A Low-Cost Solution to Prevent Broken Medical Devices
DTC students collaborated with Shirley Ryan AbilityLab to design a solution to prevent broken dynamometers.
For occupational therapists at the Shirley Ryan AbilityLab, hand dynamometers — which measure grip strength — provide a key indicator of a patient’s recovery.
Not only can these devices show the improvement rate after a hand injury, they can also measure overall vitality. Research links a decline in grip strength to a wide range of health issues in older adults, including heart disease and cancer.
But the hand dynamometers at Shirley Ryan AbilityLab would keep breaking. The issue wasn’t patients — in fact, patients rarely drop the devices. Instead, the devices are left on tables and are accidentally knocked to the ground, or the faulty latches on their cases open during transport, sending the dynamometer crashing to the floor. Fixing them costs hundreds of dollars.
And because Shirley Ryan AbilityLab has 50 of these devices on hand, “it gets expensive very quickly,” said Joann Prekezes, a former occupational therapist at Shirley Ryan AbilityLab who estimated she used a dynamometer 10 times per day.

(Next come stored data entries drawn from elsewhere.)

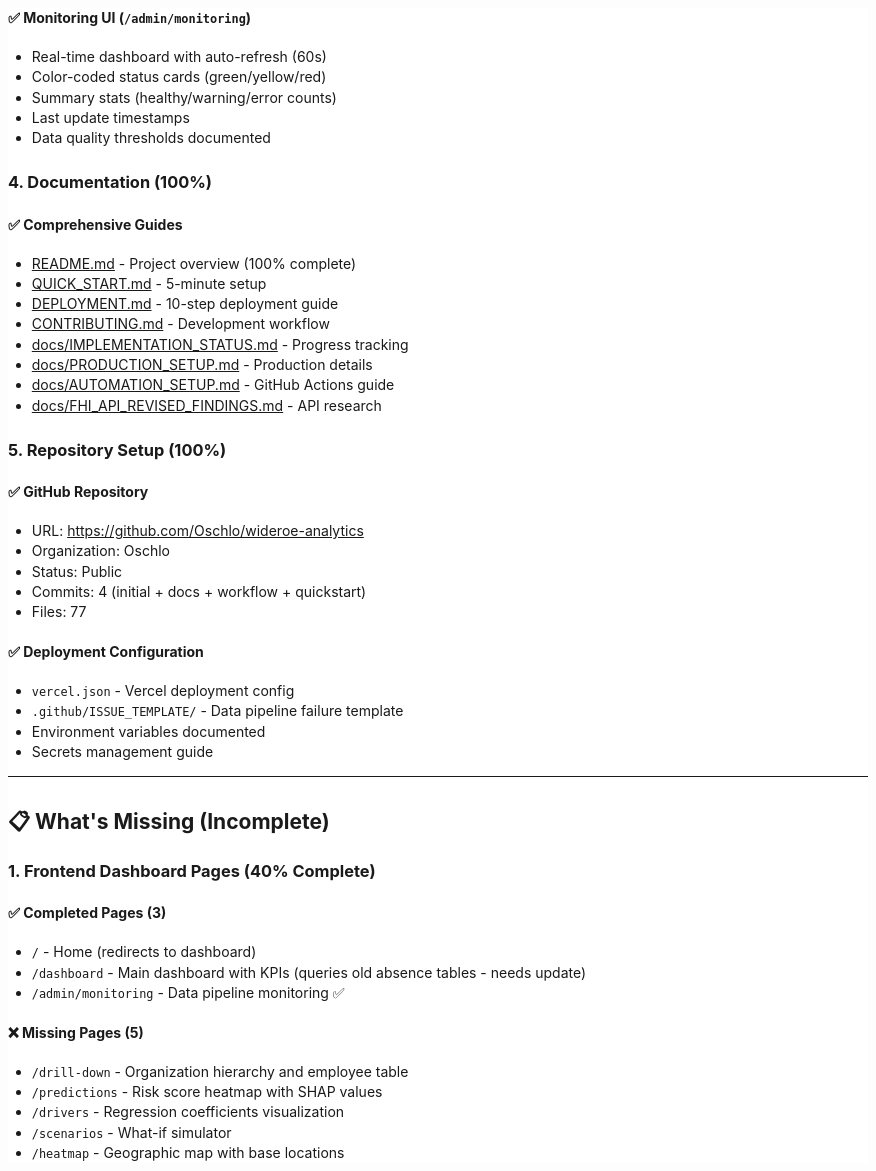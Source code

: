 #### ✅ Monitoring UI (`/admin/monitoring`)
- Real-time dashboard with auto-refresh (60s)
- Color-coded status cards (green/yellow/red)
- Summary stats (healthy/warning/error counts)
- Last update timestamps
- Data quality thresholds documented

### 4. Documentation (100%)

#### ✅ Comprehensive Guides
- [README.md](https://github.com/Oschlo/wideroe-analytics/blob/main/README.md) - Project overview (100% complete)
- [QUICK_START.md](https://github.com/Oschlo/wideroe-analytics/blob/main/QUICK_START.md) - 5-minute setup
- [DEPLOYMENT.md](https://github.com/Oschlo/wideroe-analytics/blob/main/DEPLOYMENT.md) - 10-step deployment guide
- [CONTRIBUTING.md](https://github.com/Oschlo/wideroe-analytics/blob/main/CONTRIBUTING.md) - Development workflow
- [docs/IMPLEMENTATION_STATUS.md](docs/IMPLEMENTATION_STATUS.md) - Progress tracking
- [docs/PRODUCTION_SETUP.md](docs/PRODUCTION_SETUP.md) - Production details
- [docs/AUTOMATION_SETUP.md](docs/AUTOMATION_SETUP.md) - GitHub Actions guide
- [docs/FHI_API_REVISED_FINDINGS.md](docs/FHI_API_REVISED_FINDINGS.md) - API research

### 5. Repository Setup (100%)

#### ✅ GitHub Repository
- URL: https://github.com/Oschlo/wideroe-analytics
- Organization: Oschlo
- Status: Public
- Commits: 4 (initial + docs + workflow + quickstart)
- Files: 77

#### ✅ Deployment Configuration
- `vercel.json` - Vercel deployment config
- `.github/ISSUE_TEMPLATE/` - Data pipeline failure template
- Environment variables documented
- Secrets management guide

---

## 📋 What's Missing (Incomplete)

### 1. Frontend Dashboard Pages (40% Complete)

#### ✅ Completed Pages (3)
- `/` - Home (redirects to dashboard)
- `/dashboard` - Main dashboard with KPIs (queries old absence tables - needs update)
- `/admin/monitoring` - Data pipeline monitoring ✅

#### ❌ Missing Pages (5)
- `/drill-down` - Organization hierarchy and employee table
- `/predictions` - Risk score heatmap with SHAP values
- `/drivers` - Regression coefficients visualization
- `/scenarios` - What-if simulator
- `/heatmap` - Geographic map with base locations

Prekezes brought the problem to students in the Design Thinking and Communication (DTC) course, where first-year students work in teams to design solutions to problems from real community partners. Over the winter 2024 quarter, she hoped they would design something akin to an iPhone case that would constantly protect the device.
What she and her colleagues got from one DTC team was a different solution altogether — one that was simple, low-cost, and easy to implement.
“When I brought their prototype back to work, the excitement was over the top,” Prekezes said. “Everyone said, ‘Why didn’t we think of this before?’”
Finding the real problem
That DTC team included four first-year students — Evan Le, Chris Leung, Charlie Single, and Riley Thornburgh — who were excited to dig into the process. They interviewed Prekezes about the problem and began brainstorming solutions.
It quickly became clear an iPhone-like case wouldn’t be feasible, but a few other ideas seemed like they might work, including suspending the dynamometer onto a cart, or attaching a strong wrist strap to it. Prekezes was open with her feedback. The cart wasn’t feasible — patients often use dynamometers while in bed, which meant there wasn’t space for a cart, and it would have a high materials cost. And the device already had a wrist strap. The dynamometer was so heavy, though, that when dropped, it would often still fall off the user’s wrist.
“Their questions blew me away, and any feedback I gave them, they took it well,” Prekezes said. “I loved their energy. They were pretty determined to figure something out.”
Shirley Ryan AbilityLab provided dynamometers to DTC teams to help them study the problem, but this team took a different approach, said Kathleen Carmichael, professor of instruction in The Cook Family Writing Program and co-instructor of the course.
“They are first-year engineering students, which means they come in without assumptions,” she said. “They listened to the details of this strange point of failure — when the dynamometers accidentally dropped out of their cases — and they stopped looking at the dynamometer and started looking at the case itself.”
That, the team thought, seemed like the real problem. “It was one of the main points of failure,” Single said. “The latches weren’t being latched properly, or the cases were poorly made and wouldn’t always hold. So we started from there.”
Instead of building an entirely new case, the team wondered if they could retrofit the current case to work better. What if the closure of the case didn’t just rely on the latches? Perhaps magnets might work better?
The team ordered magnets and tested both the strength needed and potential placement within the case. The magnets needed to be strong enough to hold the case closed but not too strong that the therapists couldn’t open the case when needed.
“It was a lot of trial and error,” Thornburgh said. “In the end, we found a pretty simple process that wouldn’t take too long to retrofit the cases.”
They found that two thin magnets could be easily inserted into a hollow part of the case’s lip. The magnets could be secured with resin that could dry overnight. The team’s design also included adding a second handle to the case, which would both increase the chance that the case stayed closed during transport and make it easier for a therapist to open the magnetic seal.
“This was a project that had very clear implications,” said Kiki Zissimopoulos, assistant professor of instruction and co-instructor of the course. “It affected the therapist’s ability to do their job well and had important implications for the rehabilitation of patients. The team worked really well together, and that was great to see. They picked up on this idea that was simple but very powerful, and you can imagine a lot of instances where this kind of approach would be beneficial.”
‘The design blew us away’
The team at Shirley Ryan AbilityLab liked the design so much that its engineering department is determining whether it’s feasible to do similar retrofits to all of their dynamometer casings.
“The magnets are great, and I love the second handle,” Prezekes said. “The design blew us away.”
For the DTC team, the project was a chance to work with a real project partner to implement an important design that could make a difference in people’s lives. And they found they couldn’t do it without working together as a team.
“The whole team worked very well together,” Single said. “It gave me a foundation of what group work should look like.”